Secret cake clubs are springing up across the country. The Windsor and Maidenhead branch of the Clandestine Cake Club was started earlier this year by Fionnuala Lawes. Baking novice Daniel Darlington headed along to the club's 'Birds and Bees' themed night at Bird Hills Golf Club on Monday.

 

My policy towards cake has always been strictly to have cake and eat it.

Baking was something done by other people; Masterchef contestants, Mary Berry, Paul Hollywood, home-proud housewives and my girlfriend's mother - but never by me. Never ever by me.

So when the Advertiser's news editor twisted my arm to bake a cake for the newly formed Clandestine Cake Club, I grudgingly agreed - but only when told there would be lots of cake to eat.

Popping my Cherry Bakewell in front of a room of strangers, keen bakers at that, didn't fill me with confidence, especially as my kitchen experience consisted of baked beans on toast and heating canned soup.

However, my first experience of baking proved to be a revelation.

The first of the underground clubs was established by Lynn Hill in Leeds in 2010.

Her mission was to bring people together to 'bake, eat and talk about cake'. Since then CCC's have sprung up across the country.

Fionnuala Lawes, an accountant by day, set up the Windsor and Maidenhead branch this year when the Reading club became oversubscribed.

The idea is that every club meeting has a different theme, the location is only disclosed a few days prior to meeting and everyone has to bake a cake.

The theme for my first session, held at the Bird Hills Golf Club on Monday, was 'The Birds and the Bees'.

My colleagues warned me to avoid baking anything too raunchy as the theme was to reflect the joys of spring rather than anything more 'adult'.

I chose to make an apple upside down cake and shunned friends' calls to watch the football on Sunday, instead rolling up my sleeves for an afternoon of baking.

I followed a recipe online; coring, peeling and slicing up apples which I carefully arranged around the cake tin. I then furiously whisked together eggs, flour, sugar, cinnamon and butter to create the cake mix, which was poured on top, and the whole thing was slapped in the oven. My first ever cake was baked, done and dusted in an hour.

I proudly showed it off to work colleagues on Monday but was still nervous it would be bland, or worse inedible, when compared to other members' cakes.

I needn't have worried. My cake was possibly both those things, but everyone was polite and said how delicious it was.

The rest of the cakes - various sponges, iced and intricately decorated - looked and tasted amazing.

Too amazing really, my eyes were bigger than my belly and I piled my plate high with cake which left me with bloating, a slight sickly feeling and a massive sugar rush.

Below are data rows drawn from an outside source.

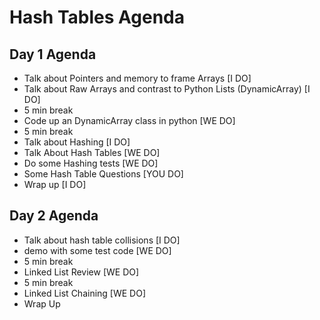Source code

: # Hash Tables Agenda

## Day 1 Agenda
- Talk about Pointers and memory to frame Arrays [I DO]
- Talk about Raw Arrays and contrast to Python Lists (DynamicArray) [I DO]
- 5 min break
- Code up an DynamicArray class in python [WE DO]
- 5 min break
- Talk about Hashing [I DO]
- Talk About Hash Tables [WE DO]
- Do some Hashing tests [WE DO]
- Some Hash Table Questions [YOU DO]
- Wrap up [I DO]

## Day 2 Agenda
- Talk about hash table collisions [I DO]
- demo with some test code [WE DO]
- 5 min break
- Linked List Review [WE DO]
- 5 min break
- Linked List Chaining [WE DO]
- Wrap Up
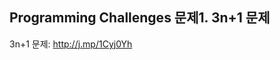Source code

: Programming Challenges 문제1. 3n+1 문제
---------------------------------------

3n+1 문제: http://j.mp/1Cyj0Yh
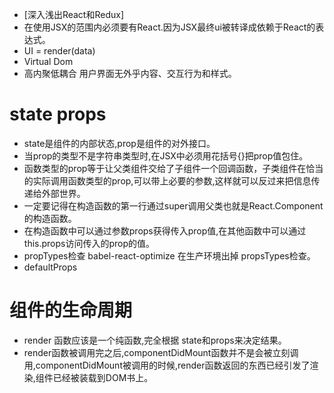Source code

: * [深入浅出React和Redux]
* 在使用JSX的范围内必须要有React.因为JSX最终ui被转译成依赖于React的表达式。
* UI = render(data)
* Virtual Dom
* 高内聚低耦合 用户界面无外乎内容、交互行为和样式。
# state props
* state是组件的内部状态,prop是组件的对外接口。
* 当prop的类型不是字符串类型时,在JSX中必须用花括号{}把prop值包住。
* 函数类型的prop等于让父类组件交给了子组件一个回调函数，子类组件在恰当的实际调用函数类型的prop,可以带上必要的参数,这样就可以反过来把信息传递给外部世界。
* 一定要记得在构造函数的第一行通过super调用父类也就是React.Component的构造函数。
* 在构造函数中可以通过参数props获得传入prop值,在其他函数中可以通过this.props访问传入的prop的值。
* propTypes检查  babel-react-optimize 在生产环境出掉 propsTypes检查。
* defaultProps
# 组件的生命周期
* render 函数应该是一个纯函数,完全根据 state和props来决定结果。
* render函数被调用完之后,componentDidMount函数并不是会被立刻调用,componentDidMount被调用的时候,render函数返回的东西已经引发了渲染,组件已经被装载到DOM书上。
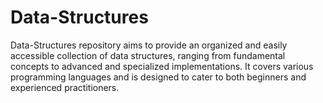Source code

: # Data-Structures
Data-Structures repository aims to provide an organized and easily accessible collection of data structures, ranging from fundamental concepts to advanced and specialized implementations. It covers various programming languages and is designed to cater to both beginners and experienced practitioners.
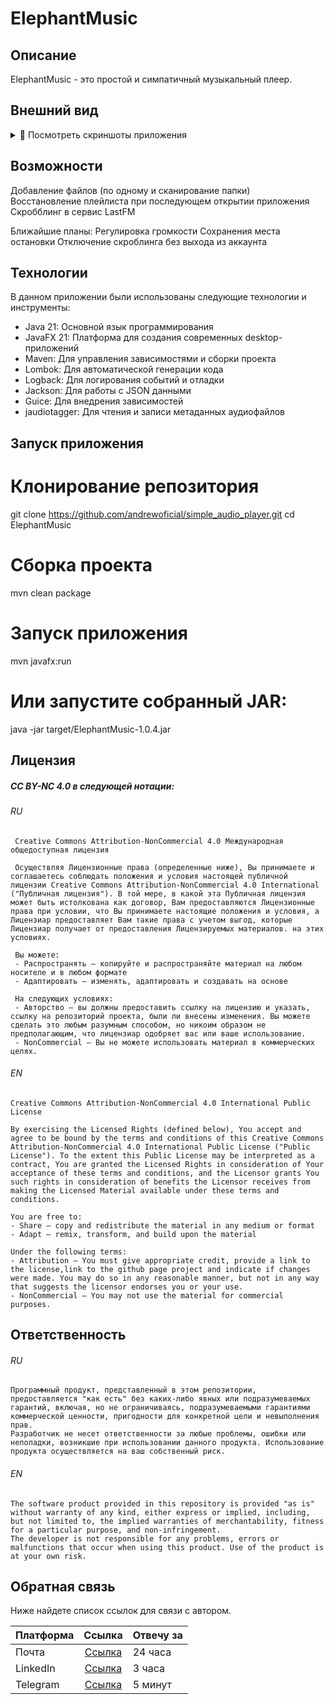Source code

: # ElephantMusic

## Описание

ElephantMusic - это простой и симпатичный музыкальный плеер.

## Внешний вид
<details>
<summary>📸 Посмотреть скриншоты приложения</summary>

### Основной интерфейс
<img width="885" height="691" alt="Главное окно" src="https://github.com/user-attachments/assets/1c925f2e-b557-4397-9721-c6407444755a" />

### Плейлист
<img width="885" height="691" alt="Пустой плейлист" src="https://github.com/user-attachments/assets/8acce0a0-3913-439f-9f00-cfa79d7d773b" />
<img width="885" height="691" alt="Плейлист с треком" src="https://github.com/user-attachments/assets/3fcaecce-4720-4169-b259-eda059531320" />

### Окно состояния авторизации в LastFM
<img width="885" height="691" alt="Окно состояния авторизации в LastFM" src="https://github.com/user-attachments/assets/e5ebc162-4dda-40dd-be32-417550149387" />

### Раздел "О программе"
<img width="885" height="691" alt="изображение" src="https://github.com/user-attachments/assets/fb04343e-959a-48c5-97bc-cf432da728e2" />

</details>

## Возможности
Добавление файлов (по одному и сканирование папки) <br>
Восстановление плейлиста при последующем открытии приложения <br>
Скробблинг в сервис LastFM<br>

Ближайшие планы:
Регулировка громкости
Сохранения места остановки
Отключение скроблинга без выхода из аккаунта

## Технологии

В данном приложении были использованы следующие технологии и инструменты:

- Java 21: Основной язык программирования
- JavaFX 21: Платформа для создания современных desktop-приложений
- Maven: Для управления зависимостями и сборки проекта
- Lombok: Для автоматической генерации кода
- Logback: Для логирования событий и отладки
- Jackson: Для работы с JSON данными
- Guice: Для внедрения зависимостей
- jaudiotagger: Для чтения и записи метаданных аудиофайлов



## Запуск приложения
# Клонирование репозитория
git clone https://github.com/andrewoficial/simple_audio_player.git
cd ElephantMusic

# Сборка проекта
mvn clean package

# Запуск приложения
mvn javafx:run

# Или запустите собранный JAR:


java -jar target/ElephantMusic-1.0.4.jar

    

## Лицензия

##### CC BY-NC 4.0 в следующей нотации:
  ###### RU
     Creative Commons Attribution-NonCommercial 4.0 Международная общедоступная лицензия
     
     Осуществляя Лицензионные права (определенные ниже), Вы принимаете и соглашаетесь соблюдать положения и условия настоящей публичной лицензии Creative Commons Attribution-NonCommercial 4.0 International ("Публичная лицензия"). В той мере, в какой эта Публичная лицензия может быть истолкована как договор, Вам предоставляются Лицензионные права при условии, что Вы принимаете настоящие положения и условия, а Лицензиар предоставляет Вам такие права с учетом выгод, которые Лицензиар получает от предоставления Лицензируемых материалов. на этих условиях.
    
     Вы можете:
     - Распространять — копируйте и распространяйте материал на любом носителе и в любом формате
     - Адаптировать — изменять, адаптировать и создавать на основе 
     
     На следующих условиях:
     - Авторство — вы должны предоставить ссылку на лицензию и указать, ссылку на репозиторий проекта, были ли внесены изменения. Вы можете сделать это любым разумным способом, но никоим образом не предполагающим, что лицензиар одобряет вас или ваше использование.
     - NonCommercial — Вы не можете использовать материал в коммерческих целях.
     
  ###### EN
    Creative Commons Attribution-NonCommercial 4.0 International Public License
    
    By exercising the Licensed Rights (defined below), You accept and agree to be bound by the terms and conditions of this Creative Commons Attribution-NonCommercial 4.0 International Public License ("Public License"). To the extent this Public License may be interpreted as a contract, You are granted the Licensed Rights in consideration of Your acceptance of these terms and conditions, and the Licensor grants You such rights in consideration of benefits the Licensor receives from making the Licensed Material available under these terms and conditions.
    
    You are free to:
    - Share — copy and redistribute the material in any medium or format
    - Adapt — remix, transform, and build upon the material
    
    Under the following terms:
    - Attribution — You must give appropriate credit, provide a link to the license,link to the github page project and indicate if changes were made. You may do so in any reasonable manner, but not in any way that suggests the licensor endorses you or your use.
    - NonCommercial — You may not use the material for commercial purposes.

## Ответственность
###### RU
    Программный продукт, представленный в этом репозитории, предоставляется "как есть" без каких-либо явных или подразумеваемых гарантий, включая, но не ограничиваясь, подразумеваемыми гарантиями коммерческой ценности, пригодности для конкретной цели и невыполнения прав. 
    Разработчик не несет ответственности за любые проблемы, ошибки или неполадки, возникшие при использовании данного продукта. Использование продукта осуществляется на ваш собственный риск.
      
###### EN
    The software product provided in this repository is provided "as is" without warranty of any kind, either express or implied, including, but not limited to, the implied warranties of merchantability, fitness for a particular purpose, and non-infringement.
    The developer is not responsible for any problems, errors or malfunctions that occur when using this product. Use of the product is at your own risk.

## Обратная связь
Ниже найдете список ссылок для связи с автором.

| Платформа     | Ссылка                                                                    | Отвечу за |
| ------------- |:-------------------------------------------------------------------------:| --------- |
| Почта         | [Ссылка](mailto:andrewoficial@yandex.ru "Ссылка")                         | 24 часа   |
| LinkedIn      | [Ссылка](https://www.linkedin.com/in/andrey-kantser-126554258/ "Ссылка")  | 3 часа    |
| Telegram      | [Ссылка](https://t.me/function_void "Ссылка")                             | 5 минут   |
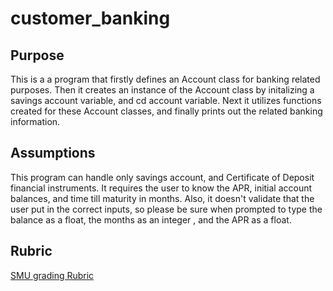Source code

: # customer_banking
## Purpose
This is a a program that firstly defines an Account class for banking related purposes. Then it creates an instance of the Account class by initalizing a savings account variable, and cd account variable. Next it utilizes functions created for these Account classes, and finally prints out the related banking information.
## Assumptions
This program can handle only savings account, and Certificate of Deposit financial instruments. It requires the user to know the APR, initial account balances, and time till maturity in months. Also, it doesn't validate that the user put in the correct inputs, so please be sure when prompted to type the balance as a float, the months as an integer , and the APR as a float. 

## Rubric
[SMU grading Rubric](https://bootcampspot.instructure.com/courses/6001/assignments/80833?module_item_id=1265007)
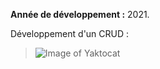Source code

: **Année de développement :** 2021.</br>

Développement d'un CRUD :
> ![Image of Yaktocat](https://imgur.com/PgUr86j.png)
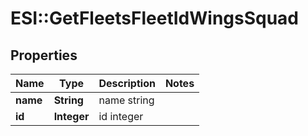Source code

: # ESI::GetFleetsFleetIdWingsSquad

## Properties
Name | Type | Description | Notes
------------ | ------------- | ------------- | -------------
**name** | **String** | name string | 
**id** | **Integer** | id integer | 



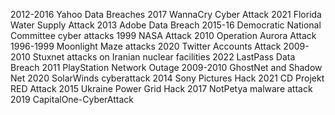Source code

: 2012-2016 Yahoo Data Breaches
2017 WannaCry Cyber Attack
2021 Florida Water Supply Attack
2013 Adobe Data Breach
2015-16 Democratic National Committee cyber attacks
1999 NASA Attack
2010 Operation Aurora Attack
1996-1999 Moonlight Maze attacks
2020 Twitter Accounts Attack
2009-2010 Stuxnet attacks on Iranian nuclear facilities
2022 LastPass Data Breach
2011 PlayStation Network Outage
2009-2010 GhostNet and Shadow Net
2020 SolarWinds cyberattack
2014 Sony Pictures Hack
2021 CD Projekt RED Attack
2015 Ukraine Power Grid Hack
2017 NotPetya malware attack
2019 CapitalOne-CyberAttack
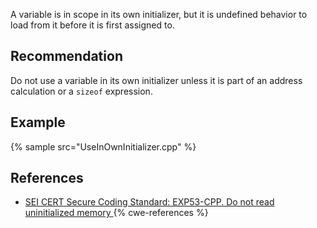 A variable is in scope in its own initializer, but it is undefined behavior to load from it before it is first assigned to.


## Recommendation
Do not use a variable in its own initializer unless it is part of an address calculation or a `sizeof` expression.


## Example
{% sample src="UseInOwnInitializer.cpp" %}

## References
* [ SEI CERT Secure Coding Standard: EXP53-CPP. Do not read uninitialized memory ](https://wiki.sei.cmu.edu/confluence/display/cplusplus/EXP53-CPP.+Do+not+read+uninitialized+memory)
{% cwe-references %}
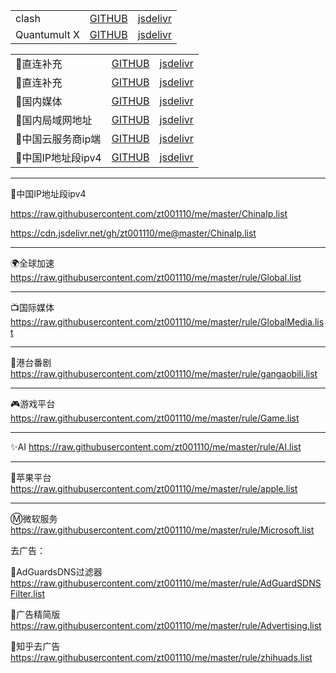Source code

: 
<table align="center">
  <tr>
    <td>clash</td>
    <td><a href="https://raw.githubusercontent.com/zt001110/me/master/clash.ini" target="_blank">GITHUB</a></td>
    <td><a href="https://cdn.jsdelivr.net/gh/zt001110/me@master/clash.ini" target="_blank">jsdelivr</a></td>
  </tr>
  <tr>
    <td>Quantumult X</td>
    <td><a href="https://raw.githubusercontent.com/zt001110/me/master/mlitm.conf" target="_blank">GITHUB</a></td>
    <td><a href="https://cdn.jsdelivr.net/gh/zt001110/me@master/mlitm.conf" target="_blank">jsdelivr</a></td>
  </tr>
</table>

<table align="center">
  <tr>
    <td>🎯直连补充</td>
    <td><a href="https://raw.githubusercontent.com/zt001110/me/master/rule/zhilian.list" target="_blank">GITHUB</a></td>
    <td><a href="https://cdn.jsdelivr.net/gh/zt001110/me@master/rule/zhilian.list" target="_blank">jsdelivr</a></td>
  </tr>
  <tr>
    <td>🎯直连补充</td>
    <td><a href="https://raw.githubusercontent.com/zt001110/me/master/chinese.list" target="_blank">GITHUB</a></td>
    <td><a href="https://cdn.jsdelivr.net/gh/zt001110/me@master/chinese.list" target="_blank">jsdelivr</a></td>
  </tr>
    <tr>
    <td>🎯国内媒体</td>
    <td><a href="https://raw.githubusercontent.com/zt001110/me/master/chineseMedia.list" target="_blank">GITHUB</a></td>
    <td><a href="https://cdn.jsdelivr.net/gh/zt001110/me@master/chineseMedia.list" target="_blank">jsdelivr</a></td>
  </tr>
    <tr>
    <td>🎯国内局域网地址</td>
    <td><a href="https://raw.githubusercontent.com/zt001110/me/master/cnlan.list" target="_blank">GITHUB</a></td>
    <td><a href="https://cdn.jsdelivr.net/gh/zt001110/me@master/cnlan.list" target="_blank">jsdelivr</a></td>
  </tr>
    <tr>
    <td>🎯中国云服务商ip端</td>
    <td><a href="https://raw.githubusercontent.com/zt001110/me/master/ChinaCompanyIp.list" target="_blank">GITHUB</a></td>
    <td><a href="https://cdn.jsdelivr.net/gh/zt001110/me@master/ChinaCompanyIp.list" target="_blank">jsdelivr</a></td>
  </tr>
    <tr>
    <td>🎯中国IP地址段ipv4</td>
    <td><a href="https://raw.githubusercontent.com/zt001110/me/master/ChinaIp.list" target="_blank">GITHUB</a></td>
    <td><a href="https://cdn.jsdelivr.net/gh/zt001110/me@master/ChinaIp.list" target="_blank">jsdelivr</a></td>
  </tr>
</table>






---------------------------------------------------------------------------------------

🎯中国IP地址段ipv4

https://raw.githubusercontent.com/zt001110/me/master/ChinaIp.list

https://cdn.jsdelivr.net/gh/zt001110/me@master/ChinaIp.list

---------------------------------------------------------------------------------------

🌍全球加速 https://raw.githubusercontent.com/zt001110/me/master/rule/Global.list

---------------------------------------------------------------------------------------

📺国际媒体 https://raw.githubusercontent.com/zt001110/me/master/rule/GlobalMedia.list

---------------------------------------------------------------------------------------

🎥港台番剧 https://raw.githubusercontent.com/zt001110/me/master/rule/gangaobili.list

---------------------------------------------------------------------------------------

🎮游戏平台 https://raw.githubusercontent.com/zt001110/me/master/rule/Game.list

---------------------------------------------------------------------------------------

✨AI https://raw.githubusercontent.com/zt001110/me/master/rule/AI.list

---------------------------------------------------------------------------------------

🍎苹果平台 https://raw.githubusercontent.com/zt001110/me/master/rule/apple.list

---------------------------------------------------------------------------------------

Ⓜ️微软服务 https://raw.githubusercontent.com/zt001110/me/master/rule/Microsoft.list

去广告：

🛑AdGuardsDNS过滤器 https://raw.githubusercontent.com/zt001110/me/master/rule/AdGuardSDNSFilter.list

🛑广告精简版 https://raw.githubusercontent.com/zt001110/me/master/rule/Advertising.list

🛑知乎去广告 https://raw.githubusercontent.com/zt001110/me/master/rule/zhihuads.list


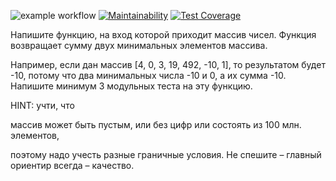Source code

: ![example workflow](https://github.com/zharinovkv/ArrLib/actions/workflows/dotnet.yml/badge.svg)
[![Maintainability](https://api.codeclimate.com/v1/badges/0ddb63fd7880c9f49863/maintainability)](https://codeclimate.com/github/zharinovkv/ArrLib/maintainability)
[![Test Coverage](https://api.codeclimate.com/v1/badges/0ddb63fd7880c9f49863/test_coverage)](https://codeclimate.com/github/zharinovkv/ArrLib/test_coverage)                    

Напишите функцию, на вход которой приходит массив чисел. 
Функция возвращает сумму двух минимальных элементов массива.

Например, если дан массив [4, 0, 3, 19, 492, -10, 1], то результатом будет -10, потому что два минимальных числа -10 и 0, а их сумма -10.
Напишите минимум 3 модульных теста на эту функцию.

HINT: учти, что 

массив может быть пустым, 
или без цифр 
или состоять из 100 млн. элементов, 

поэтому надо учесть разные граничные условия.
Не спешите – главный ориентир всегда – качество.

I was sat beside Louise Entwistle, who baked a three-tiered zesty lemon cake and Ele Crossland, who went for a temptingly rich chocolate cake topped with raspberries.

Everyone present spent a lovely evening chatting about cakes, swapping baking tips and recipes and talking about the Great British Bake Off.

I left feeling full, happy and content and would heartily recommend the Clandestine Cake Club to others.

Fionnuala added that said she'd love to see new faces at the club.